Skip Navigation Links
As mentioned in the "Copyright and Information Security" article in this issue, October is "National cyber security awareness month." In keeping with that theme, we decided to reprint this article from the July 2004 issue of Benchmarks Online.
Although the article is several years old, the information is still accurate. The numbers listed in the "Archive Systems" section are dynamic and therefore generally representative of how things are in 2007. For a technical discussion of backing up data, see this article Mr. Gustavus recently wrote for another venue. -- Ed.
By Duane Gustavus, Research Computing Support Manager
The promise of technology has always been double-edged. Implicit in the power to acquire and manipulate ever more information at the click of a mouse is the power to decimate a career's worth of data just as easily. In every computer-dominated discipline are tragic tales of the person who lost irreplaceable data, a freshly completed dissertation or critical spreadsheet due to "computer failure". Closer to home, most of us have lost a piece of E-mail or maybe a URL or address we now want. At times like these, the need for backups is not a bone of contention, but it is still often the case that a useful copy of the missing data is simply not available.
Given that situation, you might presume that a discussion of the value of backups is unnecessary; one must simply have them. While I agree, statements like this are rather like unfunded federal mandates; they assume the only relevant question is desirability, and thus avoid entirely the thorny issues of implementability which are, of course, at the root the problem. Let's pretend we're not the federal government, and are therefore willing to examine some of those icky implementation details.
When you assume . . .
Perhaps you feel that implementation issues are only for technical folks; that you may assume your backup requirements are already adequately addressed because you once heard the phrase "you are backed up". I certainly have no intention of questioning the competence of your support group, but would ask you to consider who values your data most highly? Who actually owns your data (we are a State institution remember)? Where will the inconvenience (or worse) fall if your data are irrecoverable? Is it possible that something you don't know about backups might bring grief, more specifically avoidable grief? Stick with me a few paragraphs and see if you don't at least come up with some useful questions concerning the persistence of your notoriously ephemeral digital data.
A backup Q&A
The first question to ask should be "Is my system being backed up?". If the answer to this question is no, then I hope you have no reason to consider the system "your" computer. This is not a question of property ownership, but rather the observation that any computer you can access should serve you equally well because there should be no hint of personalization on the system. When the current machine dies, you can conveniently move to another one. If, on the other hand, you do have some reason to prefer one computer over others, perhaps it is time to consider how you will recover what makes it uniquely valuable when it breaks. If you don't have access to a departmental backup service (or perhaps, as I will strongly hint later, even if you do), you might consider accepting the ultimate responsibility for your own data. Forgive me if this proposal sounds a bit radical.

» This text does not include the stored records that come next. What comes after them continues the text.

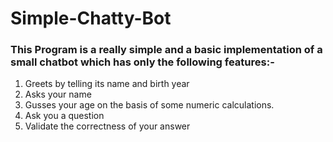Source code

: # Simple-Chatty-Bot

### This Program is a really simple and a basic implementation of a small chatbot which has only the following features:-
1. Greets by telling its name and birth year
2. Asks your name
3. Gusses your age on the basis of some numeric calculations.
4. Ask you a question 
5. Validate the correctness of your answer
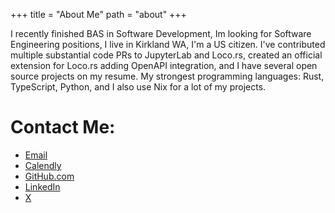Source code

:+++
title = "About Me"
path = "about"
+++

I recently finished BAS in Software Development, Im looking for Software Engineering positions, I live in Kirkland WA, I'm a US citizen. I've contributed multiple substantial code PRs to JupyterLab and Loco.rs, created an official extension for Loco.rs adding OpenAPI integration, and I have several open source projects on my resume. My strongest programming languages: Rust, TypeScript, Python, and I also use Nix for a lot of my projects.

# Contact Me:
- [Email](mailto:nexveridian@gmail.com)
- [Calendly](https://calendly.com/nexveridian/main)
- [GitHub.com](https://github.com/NexVeridian)
- [LinkedIn](https://www.linkedin.com/in/nexveridian)
- [X](https://x.com/nexveridian)
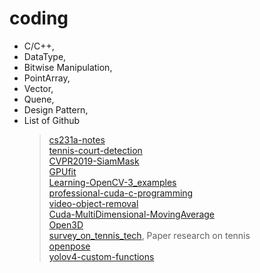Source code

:# coding
* C/C++, 
* DataType, 
* Bitwise Manipulation, 
* PointArray, 
* Vector, 
* Quene,
* Design Pattern,
* List of Github
  > [cs231a-notes](https://github.com/kenjihata/cs231a-notes)
  ><br> [tennis-court-detection](https://github.com/gchlebus/tennis-court-detection)
  ><br> [CVPR2019-SiamMask](https://github.com/foolwood/SiamMask)
  ><br> [GPUfit](https://github.com/gpufit/Gpufit)
  ><br> [Learning-OpenCV-3_examples](https://github.com/oreillymedia/Learning-OpenCV-3_examples)
  ><br> [professional-cuda-c-programming](https://github.com/deeperlearning/professional-cuda-c-programming)
  ><br> [video-object-removal](https://github.com/DC-Cheng/video-object-removal_ref)
  ><br> [Cuda-MultiDimensional-MovingAverage](https://github.com/MaxKotlan/Cuda-MultiDimensional-MovingAverage)
  ><br> [Open3D](https://github.com/theNded/Open3D)
  ><br> [survey_on_tennis_tech](https://github.com/hampen2929/survey_on_tennis_tech), Paper research on tennis
  ><br> [openpose](https://github.com/CMU-Perceptual-Computing-Lab/openpose)
  ><br> [yolov4-custom-functions](https://github.com/theAIGuysCode/yolov4-custom-functions)

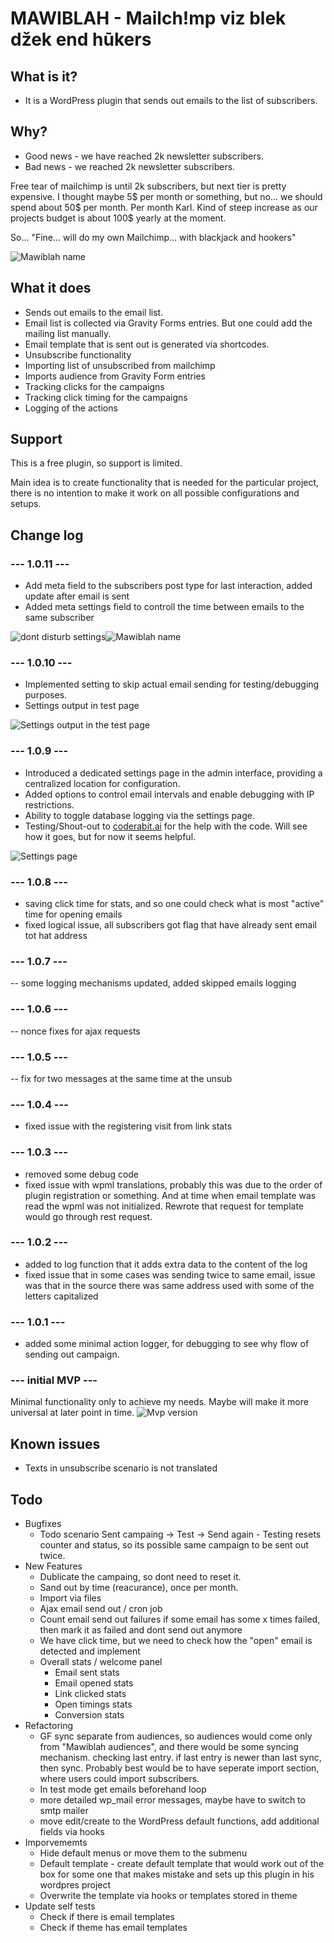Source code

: # MAWIBLAH - Mailch!mp viz blek džek end hūkers
  
## What is it?
- It is a WordPress plugin that sends out emails to the list of subscribers.

## Why?
- Good news - we have reached 2k newsletter subscribers.
- Bad news - we reached 2k newsletter subscribers.

Free tear of mailchimp is until 2k subscribers, but next tier is pretty expensive.
I thought maybe 5$ per month or something, but no... we should spend about 50$ per month. Per month Karl.
Kind of steep increase as our projects budget  is about 100$ yearly at the moment.

So... "Fine... will do my own Mailchimp... with blackjack and hookers"

![Mawiblah name](readme-assets/mawiblah.jpg)

## What it does
- Sends out emails to the email list.
- Email list is collected via Gravity Forms entries. But one could add the mailing list manually.
- Email template that is sent out is generated via shortcodes.
- Unsubscribe functionality
- Importing list of unsubscribed from mailchimp
- Imports audience from Gravity Form entries
- Tracking clicks for the campaigns
- Tracking click timing for the campaigns
- Logging of the actions 

## Support
This is a free plugin, so support is limited.

Main idea is to create functionality that is needed for the particular project, there is no intention to make it work
on all possible configurations and setups.

## Change log

### --- 1.0.11 ---
- Add meta field to the subscribers post type for last interaction, added update after email is sent
- Added meta settings field to controll the time between emails to the same subscriber
  
![dont disturb settings](readme-assets/dont-disturb-threshold.png)![Mawiblah name](readme-assets/mawiblah.jpg)

### --- 1.0.10 ---
- Implemented setting to skip actual email sending for testing/debugging purposes.
- Settings output in test page

![Settings output in the test page](readme-assets/settings-output-in-test.jpg)

### --- 1.0.9 ---
- Introduced a dedicated settings page in the admin interface, providing a centralized location for configuration.
- Added options to control email intervals and enable debugging with IP restrictions.
- Ability to toggle database logging via the settings page.
- Testing/Shout-out to [coderabit.ai](https://coderabit.ai) for the help with the code. Will see how it goes, but for now it seems helpful.
  
![Settings page](readme-assets/settings.jpg)

### --- 1.0.8 ---
- saving click time for stats, and so one could check what is most "active" time for opening emails
- fixed logical issue, all subscribers got flag that have already sent email tot hat address

### --- 1.0.7 ---
-- some logging mechanisms updated, added skipped emails logging

### --- 1.0.6 ---
-- nonce fixes for ajax requests

### --- 1.0.5 ---
-- fix for two messages at the same time at the unsub

### --- 1.0.4 ---
- fixed issue with the registering visit from link stats

### --- 1.0.3 ---
- removed some debug code 
- fixed issue with wpml translations, probably this was due to the order of plugin registration or something. And at time
when email template was read the wpml was not initialized. Rewrote that request for template would go through rest request. 

### --- 1.0.2 ---
- added to log function that it adds extra data to the content of the log
- fixed issue that in some cases was sending twice to same email, issue was that in the source there was same address 
used  with some of the letters capitalized

### --- 1.0.1 ---
- added some minimal action logger, for debugging to see why flow of sending out campaign.

### --- initial MVP ---
Minimal functionality only to achieve my needs. Maybe will make it more universal at later point in time.
![Mvp version](readme-assets/mvp.jpg)

## Known issues
- Texts in unsubscribe scenario is not translated

## Todo
- Bugfixes
  - Todo scenario Sent campaing -> Test -> Send again - Testing resets counter and status, so its possible same campaign to be sent out twice.
- New Features
  - Dublicate the campaing, so dont need to reset it.
  - Sand out by time (reacurance), once per month.
  - Import via files
  - Ajax email send out / cron job
  - Count email send out failures if some email has some x times failed, then mark it as failed and dont send out anymore
  - We have click time, but we need to check how the "open" email is detected and implement
  - Overall stats / welcome panel
    - Email sent stats
    - Email opened stats
    - Link clicked stats
    - Open timings stats
    - Conversion stats
- Refactoring
  - GF sync separate from audiences, so audiences would come only from "Mawiblah audiences", 
  and there would be some syncing mechanism. checking last entry. if last entry is newer than last sync, then sync. Probably best would be to have seperate import section, where users could import subscribers.
  - In test mode  get emails beforehand loop
  - more detailed wp_mail error messages, maybe have to switch to smtp mailer
  - move edit/create to the WordPress default functions, add  additional fields via hooks
- Imporvememts
  - Hide default menus or move them to the submenu
  - Default template - create default template that would work out of the box for some one that makes mistake and sets up this plugin in his wordpres project
  - Overwrite the template via hooks or templates stored in theme
- Update self tests
  - Check if there is email templates
  - Check if theme has email templates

If you answered in the affirmative to the first question, the next useful question would be "What is on the backups?". For instance, is that vital piece of E-mail you just read on backups? Possibly, but more probably the answer is "Not yet." Any backup policy has a window of exposure to loss of new data that is at least the period of time it takes to make the backup. In most cases, the exposure window is considerably longer than that because the facility must service several users in rotation. In addition, backups read virtually the entire disk, and so thrash the system quite a bit while they run, degrading interactive performance noticeably and possibly chewing up significant chunks of precious network bandwidth. For these reasons, at UNT most backups are made during the wee hours of the morning when users are few, and there is less contention for network bandwidth. In other words, that vital piece of E-mail is probably not on backups until the next day. If you accidentally remove it before then (through no fault of your own of course), it is probably gone.
Given these niggling details, however, my vital E-mail is on backups in the next day or so, right?" Perhaps, if the E-mail is stored in one of the areas on a system that is backed up. That's right; not all the disk space on every system is backed up. While you may not be aware of it, many systems are configured to have "scratch" areas on them which are intended for temporary storage of temporary data; other areas are assumed to be static where data never changes. It is quite common to avoid backing these areas up in order to reduce the burden on the backup systems. While you are probably not greatly concerned about burdening the backup hardware, the reality is that the folks who manage it have to be.
This is a recipe for real tragedy, but an example of those implementation details referred to above. There is no argument that an optimal backup strategy would store every bit of data the instant it appears in perpetuity, but that is rather like saying world peace can be achieved if everybody would stop shooting and just be nice to each other. These "solutions" ignore the axiomatic principal of competition for limited resources. This does not render them less desirable as goals, but serves to focus our attention on the compromises required by our current context.
What does "backup" mean, anyway?
To further roil already muddy waters, the term backup is subject to interpretations which are rarely compared for commonality. To most users a backup system means if you lose a file, be it vital E-mail or the results of your latest three-month calculation, it can be restored to pristine condition rapidly and with a minimum of hassle. That is, after all, what backups are for isn't it? Well, kind of. To your system administrator, backups are what will be used to restore your system if there are problems. In other words, a snapshot of the disk drive which will be used to rebuild the entire system after catastrophic failures, which are generally rare occurrences. It may seem that while these goals are a little different, they both require restoring data from backups, so in reality the same solution fits both requirements equally well.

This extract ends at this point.